** The data follows **

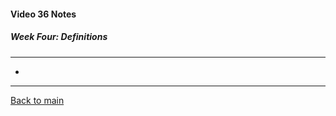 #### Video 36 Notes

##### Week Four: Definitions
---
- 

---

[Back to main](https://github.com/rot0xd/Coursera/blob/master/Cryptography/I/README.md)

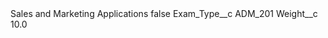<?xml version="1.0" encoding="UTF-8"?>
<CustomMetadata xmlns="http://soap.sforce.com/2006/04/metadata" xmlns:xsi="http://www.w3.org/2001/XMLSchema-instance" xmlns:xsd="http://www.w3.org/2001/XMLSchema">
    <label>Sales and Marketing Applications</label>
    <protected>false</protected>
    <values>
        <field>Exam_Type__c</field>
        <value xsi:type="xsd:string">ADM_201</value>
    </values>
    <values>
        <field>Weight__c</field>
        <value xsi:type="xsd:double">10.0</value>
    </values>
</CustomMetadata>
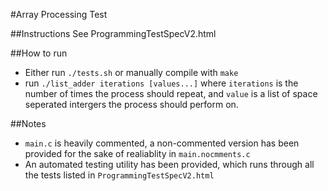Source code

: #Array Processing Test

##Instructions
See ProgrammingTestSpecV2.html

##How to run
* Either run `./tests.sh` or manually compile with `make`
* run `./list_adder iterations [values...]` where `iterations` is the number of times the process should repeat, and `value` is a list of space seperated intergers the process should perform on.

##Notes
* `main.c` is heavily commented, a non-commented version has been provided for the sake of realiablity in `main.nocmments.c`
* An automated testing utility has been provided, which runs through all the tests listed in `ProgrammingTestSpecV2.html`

** End of The data **

#### Task directions
Restate all of the material above word for word, excluding the pictures.

#### Result
 #### Video 36 Notes

##### Week Four: Definitions
---
- 

---

[Back to main](https://github.com/rot0xd/Coursera/blob/master/Cryptography/I/README.md)

<?xml version="1.0" encoding="UTF-8"?>
<CustomMetadata xmlns="http://soap.sforce.com/2006/04/metadata" xmlns:xsi="http://www.w3.org/2001/XMLSchema-instance" xmlns:xsd="http://www.w3.org/2001/XMLSchema">
    <label>Sales and Marketing Applications</label>
    <protected>false</protected>
    <values>
        <field>Exam_Type__c</field>
        <value xsi:type="xsd:string">ADM_201</value>
    </values>
    <values>
        <field>Weight__c</field>
        <value xsi:type="xsd:double">10.0</value>
    </values>
</CustomMetadata>
Source code

: #Array Processing Test

##Instructions
See ProgrammingTestSpecV2.html

##How to run
* Either run `./tests.sh` or manually compile with `make`
* run `./list_adder iterations [values...]` where `iterations` is the number of times the process should repeat, and `value` is a list of space seperated intergers the process should perform on.

##Notes
* `main.c` is heavily commented, a non-commented version has been provided for the sake of realiablity in `main.nocmments.c`
* An automated testing utility has been provided, which runs through all the tests listed in `ProgrammingTestSpecV2.html`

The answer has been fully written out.